**WORK REQUIRED**
Copy every line that holds the string "link" from the data below.

**** EXERCISE DATA ****

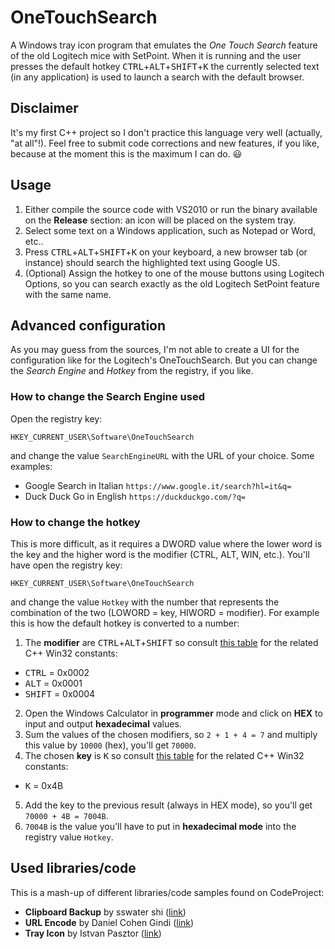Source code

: # OneTouchSearch
A Windows tray icon program that emulates the *One Touch Search* feature of the old Logitech mice with SetPoint.
When it is running and the user presses the default hotkey <kbd>CTRL</kbd>+<kbd>ALT</kbd>+<kbd>SHIFT</kbd>+<kbd>K</kbd> the currently selected text (in any application) is used to launch a search with the default browser.

## Disclaimer
It's my first C++ project so I don't practice this language very well (actually, "at all"!). Feel free to submit code corrections and new features, if you like, because at the moment this is the maximum I can do. :smiley:

## Usage
1. Either compile the source code with VS2010 or run the binary available on the **Release** section: an icon will be placed on the system tray.
2. Select some text on a Windows application, such as Notepad or Word, etc..
3. Press <kbd>CTRL</kbd>+<kbd>ALT</kbd>+<kbd>SHIFT</kbd>+<kbd>K</kbd> on your keyboard, a new browser tab (or instance) should search the highlighted text using Google US.
4. (Optional) Assign the hotkey to one of the mouse buttons using Logitech Options, so you can search exactly as the old Logitech SetPoint feature with the same name.

## Advanced configuration
As you may guess from the sources, I'm not able to create a UI for the configuration like for the Logitech's OneTouchSearch. But you can change the *Search Engine* and *Hotkey* from the registry, if you like.

### How to change the Search Engine used
Open the registry key:

`HKEY_CURRENT_USER\Software\OneTouchSearch`

and change the value `SearchEngineURL` with the URL of your choice. Some examples:
* Google Search in Italian
  `https://www.google.it/search?hl=it&q=`
* Duck Duck Go in English
  `https://duckduckgo.com/?q=`

### How to change the hotkey
This is more difficult, as it requires a DWORD value where the lower word is the key and the higher word is the modifier (CTRL, ALT, WIN, etc.). You'll have open the registry key:

`HKEY_CURRENT_USER\Software\OneTouchSearch`

and change the value `Hotkey` with the number that represents the combination of the two (LOWORD = key, HIWORD = modifier). For example this is how the default hotkey is converted to a number:
1. The **modifier** are <kbd>CTRL</kbd>+<kbd>ALT</kbd>+<kbd>SHIFT</kbd> so consult [this table](https://docs.microsoft.com/en-us/windows/win32/inputdev/wm-hotkey#parameters) for the related C++ Win32 constants:
  * <kbd>CTRL</kbd> = 0x0002
  * <kbd>ALT</kbd> = 0x0001
  * <kbd>SHIFT</kbd> = 0x0004
2. Open the Windows Calculator in **programmer** mode and click on **HEX** to input and output **hexadecimal** values.
3. Sum the values of the chosen modifiers, so `2 + 1 + 4 = 7` and multiply this value by `10000` (hex), you'll get `70000`.
4. The chosen **key** is <kbd>K</kbd> so consult [this table](https://docs.microsoft.com/en-us/windows/win32/inputdev/virtual-key-codes) for the related C++ Win32 constants:
  * <kbd>K</kbd> = 0x4B
5. Add the key to the previous result (always in HEX mode), so you'll get `70000 + 4B = 7004B`.
6. `7004B` is the value you'll have to put in **hexadecimal mode** into the registry value `Hotkey`.

## Used libraries/code
This is a mash-up of different libraries/code samples found on CodeProject:
* **Clipboard Backup** by sswater shi ([link](https://www.codeproject.com/Articles/11372/Clipboard-backup-Visual-C))
* **URL Encode** by Daniel Cohen Gindi ([link](https://www.codeproject.com/Articles/19629/How-to-Encode-Decode-URLs-to-the-UTF8-Format-with))
* **Tray Icon** by Istvan Pasztor ([link](https://www.codeproject.com/Articles/127791/A-simple-and-easy-to-use-trayicon))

****

**SOLUTION TO THE EXERCISE**
* **Clipboard Backup** by sswater shi ([link](https://www.codeproject.com/Articles/11372/Clipboard-backup-Visual-C))
* **URL Encode** by Daniel Cohen Gindi ([link](https://www.codeproject.com/Articles/19629/How-to-Encode-Decode-URLs-to-the-UTF8-Format-with))
* **Tray Icon** by Istvan Pasztor ([link](https://www.codeproject.com/Articles/127791/A-simple-and-easy-to-use-trayicon))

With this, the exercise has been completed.